▶ **Problem statement**
Tally up the lines in the following entries where the string "Last" appears, and answer with the number alone.

▶ **Data extracts**
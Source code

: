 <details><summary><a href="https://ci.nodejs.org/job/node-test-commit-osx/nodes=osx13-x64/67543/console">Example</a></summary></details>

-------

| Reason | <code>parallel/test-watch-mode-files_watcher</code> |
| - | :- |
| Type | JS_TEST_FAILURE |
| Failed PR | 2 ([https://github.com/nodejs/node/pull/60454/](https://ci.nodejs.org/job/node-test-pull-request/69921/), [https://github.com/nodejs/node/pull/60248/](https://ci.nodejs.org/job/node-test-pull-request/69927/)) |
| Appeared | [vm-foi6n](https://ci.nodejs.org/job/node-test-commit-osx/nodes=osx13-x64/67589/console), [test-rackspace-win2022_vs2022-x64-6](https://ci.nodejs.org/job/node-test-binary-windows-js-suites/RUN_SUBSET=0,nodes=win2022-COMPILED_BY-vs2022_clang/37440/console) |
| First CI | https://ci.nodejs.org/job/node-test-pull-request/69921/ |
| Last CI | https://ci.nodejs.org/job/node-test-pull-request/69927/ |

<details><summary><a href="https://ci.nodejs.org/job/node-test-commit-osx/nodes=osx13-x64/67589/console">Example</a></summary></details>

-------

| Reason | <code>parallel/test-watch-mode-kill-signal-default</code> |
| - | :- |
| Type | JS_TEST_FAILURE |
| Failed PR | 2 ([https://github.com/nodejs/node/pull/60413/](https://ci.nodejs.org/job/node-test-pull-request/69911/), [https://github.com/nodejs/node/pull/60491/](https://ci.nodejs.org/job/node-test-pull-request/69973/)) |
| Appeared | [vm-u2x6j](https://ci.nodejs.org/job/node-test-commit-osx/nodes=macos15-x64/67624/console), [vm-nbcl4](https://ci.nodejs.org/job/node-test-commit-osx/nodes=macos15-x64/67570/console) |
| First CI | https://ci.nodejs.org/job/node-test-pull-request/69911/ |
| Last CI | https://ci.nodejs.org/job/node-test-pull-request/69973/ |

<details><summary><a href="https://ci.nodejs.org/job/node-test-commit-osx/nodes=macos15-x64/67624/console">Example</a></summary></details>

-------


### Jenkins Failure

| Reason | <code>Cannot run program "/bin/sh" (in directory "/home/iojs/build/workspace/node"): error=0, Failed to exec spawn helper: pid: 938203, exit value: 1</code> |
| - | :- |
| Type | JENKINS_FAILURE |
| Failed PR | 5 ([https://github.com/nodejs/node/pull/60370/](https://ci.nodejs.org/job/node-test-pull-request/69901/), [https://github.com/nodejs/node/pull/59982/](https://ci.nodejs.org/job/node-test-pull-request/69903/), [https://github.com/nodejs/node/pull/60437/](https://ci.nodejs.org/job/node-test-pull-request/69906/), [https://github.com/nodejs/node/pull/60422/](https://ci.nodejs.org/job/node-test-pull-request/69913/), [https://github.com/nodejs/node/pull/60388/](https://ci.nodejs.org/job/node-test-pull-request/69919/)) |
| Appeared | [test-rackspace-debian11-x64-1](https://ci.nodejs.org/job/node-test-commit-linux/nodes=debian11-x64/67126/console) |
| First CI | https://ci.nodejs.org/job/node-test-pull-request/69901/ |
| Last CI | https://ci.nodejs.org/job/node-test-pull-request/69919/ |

▶ **Result of this task**
3